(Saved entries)
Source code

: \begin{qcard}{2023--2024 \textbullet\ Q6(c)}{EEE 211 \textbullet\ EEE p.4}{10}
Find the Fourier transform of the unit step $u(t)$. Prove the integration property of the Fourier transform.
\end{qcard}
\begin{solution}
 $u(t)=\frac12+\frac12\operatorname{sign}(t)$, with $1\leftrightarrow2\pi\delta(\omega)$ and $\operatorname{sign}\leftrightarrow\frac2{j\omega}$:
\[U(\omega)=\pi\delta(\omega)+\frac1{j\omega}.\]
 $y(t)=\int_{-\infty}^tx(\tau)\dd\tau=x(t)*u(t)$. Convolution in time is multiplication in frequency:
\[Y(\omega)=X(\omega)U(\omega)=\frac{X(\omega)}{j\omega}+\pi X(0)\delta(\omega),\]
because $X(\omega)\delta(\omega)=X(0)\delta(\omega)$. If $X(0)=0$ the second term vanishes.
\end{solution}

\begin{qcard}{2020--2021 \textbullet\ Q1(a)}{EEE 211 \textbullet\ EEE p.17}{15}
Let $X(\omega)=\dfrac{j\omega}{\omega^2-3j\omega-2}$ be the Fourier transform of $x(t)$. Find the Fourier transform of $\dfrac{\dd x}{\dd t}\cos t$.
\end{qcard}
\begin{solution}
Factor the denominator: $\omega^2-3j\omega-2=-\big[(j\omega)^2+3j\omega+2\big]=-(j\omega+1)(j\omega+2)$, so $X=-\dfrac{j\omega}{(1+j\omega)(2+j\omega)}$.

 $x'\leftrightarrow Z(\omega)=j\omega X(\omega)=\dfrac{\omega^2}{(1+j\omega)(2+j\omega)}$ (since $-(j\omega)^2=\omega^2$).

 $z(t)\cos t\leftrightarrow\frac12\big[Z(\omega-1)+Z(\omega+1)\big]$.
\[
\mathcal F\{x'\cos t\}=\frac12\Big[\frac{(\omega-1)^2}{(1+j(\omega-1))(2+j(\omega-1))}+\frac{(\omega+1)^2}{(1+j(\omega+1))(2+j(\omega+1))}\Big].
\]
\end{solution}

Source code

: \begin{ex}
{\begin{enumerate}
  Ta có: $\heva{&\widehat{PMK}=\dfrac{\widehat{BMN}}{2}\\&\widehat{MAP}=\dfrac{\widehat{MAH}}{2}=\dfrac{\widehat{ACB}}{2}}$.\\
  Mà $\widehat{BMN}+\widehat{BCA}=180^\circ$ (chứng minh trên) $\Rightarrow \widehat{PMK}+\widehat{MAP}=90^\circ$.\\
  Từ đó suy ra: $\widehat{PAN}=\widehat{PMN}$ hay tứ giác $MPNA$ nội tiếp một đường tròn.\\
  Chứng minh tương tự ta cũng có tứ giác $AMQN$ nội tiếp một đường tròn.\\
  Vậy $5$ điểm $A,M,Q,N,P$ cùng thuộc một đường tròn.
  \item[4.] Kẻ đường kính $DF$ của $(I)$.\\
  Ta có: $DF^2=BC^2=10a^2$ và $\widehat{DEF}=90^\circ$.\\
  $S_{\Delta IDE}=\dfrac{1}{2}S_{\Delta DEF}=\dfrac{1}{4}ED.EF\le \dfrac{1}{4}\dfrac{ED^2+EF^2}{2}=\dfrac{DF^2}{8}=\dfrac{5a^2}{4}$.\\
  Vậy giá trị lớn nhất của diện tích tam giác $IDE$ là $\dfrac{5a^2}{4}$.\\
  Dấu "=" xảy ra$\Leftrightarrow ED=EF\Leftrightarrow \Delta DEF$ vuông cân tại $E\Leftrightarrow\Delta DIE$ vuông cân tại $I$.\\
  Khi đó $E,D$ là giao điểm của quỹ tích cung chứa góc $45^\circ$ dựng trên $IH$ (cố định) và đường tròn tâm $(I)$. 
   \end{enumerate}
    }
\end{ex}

- **Task instructions**
Reproduce the entries above in full by retyping them exactly.

- **Exercise result**
Source code

: \begin{qcard}{2023--2024 \textbullet\ Q6(c)}{EEE 211 \textbullet\ EEE p.4}{10}
Find the Fourier transform of the unit step $u(t)$. Prove the integration property of the Fourier transform.
\end{qcard}
\begin{solution}
 $u(t)=\frac12+\frac12\operatorname{sign}(t)$, with $1\leftrightarrow2\pi\delta(\omega)$ and $\operatorname{sign}\leftrightarrow\frac2{j\omega}$:
\[U(\omega)=\pi\delta(\omega)+\frac1{j\omega}.\]
 $y(t)=\int_{-\infty}^tx(\tau)\dd\tau=x(t)*u(t)$. Convolution in time is multiplication in frequency:
\[Y(\omega)=X(\omega)U(\omega)=\frac{X(\omega)}{j\omega}+\pi X(0)\delta(\omega),\]
because $X(\omega)\delta(\omega)=X(0)\delta(\omega)$. If $X(0)=0$ the second term vanishes.
\end{solution}

\begin{qcard}{2020--2021 \textbullet\ Q1(a)}{EEE 211 \textbullet\ EEE p.17}{15}
Let $X(\omega)=\dfrac{j\omega}{\omega^2-3j\omega-2}$ be the Fourier transform of $x(t)$. Find the Fourier transform of $\dfrac{\dd x}{\dd t}\cos t$.
\end{qcard}
\begin{solution}
Factor the denominator: $\omega^2-3j\omega-2=-\big[(j\omega)^2+3j\omega+2\big]=-(j\omega+1)(j\omega+2)$, so $X=-\dfrac{j\omega}{(1+j\omega)(2+j\omega)}$.

 $x'\leftrightarrow Z(\omega)=j\omega X(\omega)=\dfrac{\omega^2}{(1+j\omega)(2+j\omega)}$ (since $-(j\omega)^2=\omega^2$).

 $z(t)\cos t\leftrightarrow\frac12\big[Z(\omega-1)+Z(\omega+1)\big]$.
\[
\mathcal F\{x'\cos t\}=\frac12\Big[\frac{(\omega-1)^2}{(1+j(\omega-1))(2+j(\omega-1))}+\frac{(\omega+1)^2}{(1+j(\omega+1))(2+j(\omega+1))}\Big].
\]
\end{solution}

Source code

: \begin{ex}
{\begin{enumerate}
  Ta có: $\heva{&\widehat{PMK}=\dfrac{\widehat{BMN}}{2}\\&\widehat{MAP}=\dfrac{\widehat{MAH}}{2}=\dfrac{\widehat{ACB}}{2}}$.\\
  Mà $\widehat{BMN}+\widehat{BCA}=180^\circ$ (chứng minh trên) $\Rightarrow \widehat{PMK}+\widehat{MAP}=90^\circ$.\\
  Từ đó suy ra: $\widehat{PAN}=\widehat{PMN}$ hay tứ giác $MPNA$ nội tiếp một đường tròn.\\
  Chứng minh tương tự ta cũng có tứ giác $AMQN$ nội tiếp một đường tròn.\\
  Vậy $5$ điểm $A,M,Q,N,P$ cùng thuộc một đường tròn.
  \item[4.] Kẻ đường kính $DF$ của $(I)$.\\
  Ta có: $DF^2=BC^2=10a^2$ và $\widehat{DEF}=90^\circ$.\\
  $S_{\Delta IDE}=\dfrac{1}{2}S_{\Delta DEF}=\dfrac{1}{4}ED.EF\le \dfrac{1}{4}\dfrac{ED^2+EF^2}{2}=\dfrac{DF^2}{8}=\dfrac{5a^2}{4}$.\\
  Vậy giá trị lớn nhất của diện tích tam giác $IDE$ là $\dfrac{5a^2}{4}$.\\
  Dấu "=" xảy ra$\Leftrightarrow ED=EF\Leftrightarrow \Delta DEF$ vuông cân tại $E\Leftrightarrow\Delta DIE$ vuông cân tại $I$.\\
  Khi đó $E,D$ là giao điểm của quỹ tích cung chứa góc $45^\circ$ dựng trên $IH$ (cố định) và đường tròn tâm $(I)$. 
   \end{enumerate}
    }
\end{ex}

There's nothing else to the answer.